The Rando at All Your Parties: Is It Fomo or Friendship?
PROBLEM: I have a friend who always assumes she’s invited to casual get-togethers. Like, if some people are discussing a games night, later, she’ll mention that she has a conflict and can’t make it … when she hadn’t even been part of the conversation. It happens a lot — coffee, movie, dinner plans. She always assumes she’s been included. How do I break it to her that it’s fine for people to make plans without her?
KB: I’m going to be the mature one this time and say: Give this particular lonely friend a break. She is obviously desperate to be a part of your merry band of cool kids, and in her delusion, she’s imagined she’s included in everything.
If you specifically don’t want her at something, don’t mention it in front of her. And if someone does talk about plans and she inserts herself as per the usual, take it as a compliment.
MM: If she’s always around when you’re making plans it’s a sign that you should take these conversations elsewhere (like a WhatsApp group).
But I’m also curious to know — if you don’t like her enough to drop an invitation, how is that she’s always there for the pre-event convo? Maybe your friend group needs to find a cooler hangout spot so you’re harder to stalk. Or gift her a spa coupon as a distraction the next time you meet.

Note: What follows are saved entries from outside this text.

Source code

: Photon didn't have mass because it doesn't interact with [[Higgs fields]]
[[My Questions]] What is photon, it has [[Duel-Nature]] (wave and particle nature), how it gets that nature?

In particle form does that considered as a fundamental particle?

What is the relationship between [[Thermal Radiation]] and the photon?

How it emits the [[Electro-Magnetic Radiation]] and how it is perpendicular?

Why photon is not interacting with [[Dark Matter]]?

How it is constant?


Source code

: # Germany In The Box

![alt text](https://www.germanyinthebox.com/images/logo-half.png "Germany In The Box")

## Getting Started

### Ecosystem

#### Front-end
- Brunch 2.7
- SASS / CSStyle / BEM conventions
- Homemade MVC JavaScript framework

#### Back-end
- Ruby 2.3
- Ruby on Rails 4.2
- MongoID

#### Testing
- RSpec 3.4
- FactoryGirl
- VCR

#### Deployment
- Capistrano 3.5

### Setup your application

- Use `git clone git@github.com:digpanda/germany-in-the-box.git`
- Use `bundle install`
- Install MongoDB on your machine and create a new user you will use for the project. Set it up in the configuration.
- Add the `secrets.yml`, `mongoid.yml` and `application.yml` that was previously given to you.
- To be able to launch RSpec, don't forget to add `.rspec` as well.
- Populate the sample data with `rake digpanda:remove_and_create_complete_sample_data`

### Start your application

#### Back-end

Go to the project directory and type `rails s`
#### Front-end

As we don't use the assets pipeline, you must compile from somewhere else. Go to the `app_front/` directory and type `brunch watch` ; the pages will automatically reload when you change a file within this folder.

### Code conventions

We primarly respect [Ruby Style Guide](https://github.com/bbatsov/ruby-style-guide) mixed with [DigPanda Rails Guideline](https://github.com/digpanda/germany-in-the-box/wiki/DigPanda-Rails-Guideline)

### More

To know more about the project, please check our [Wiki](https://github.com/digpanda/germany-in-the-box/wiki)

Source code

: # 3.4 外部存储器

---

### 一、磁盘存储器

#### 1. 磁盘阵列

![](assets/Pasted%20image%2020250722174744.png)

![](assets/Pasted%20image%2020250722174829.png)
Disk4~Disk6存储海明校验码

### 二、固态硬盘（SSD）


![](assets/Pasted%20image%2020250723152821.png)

SB: Wait, why are you friends with this girl if you don’t want to invite her anywhere? I’m feeling sympathetic toward her, too. This is one of those times when making someone’s day by letting them feel included (without much required on your end) seems like it’s worth doing. If she’s not really showing up anyway, what’s the issue?
LG: As someone who has DefCon levels of fomo most of the time, I’m thinking maybe your friend already knows, can’t help herself, but then toughens up and makes her excuses as part of her 12-step Fomo Anonymous program. Good on her for staying strong.
But like the others, I’m side-eye-ing your use of the term ‘friend’ here. I know sometimes it’s nice to chill informally and strengthen friendships individually, but then why does it sound like she’s never invited to do so? Before breaking anything to her, maybe consider whether you’ve been the most stand-up friend a girl can have.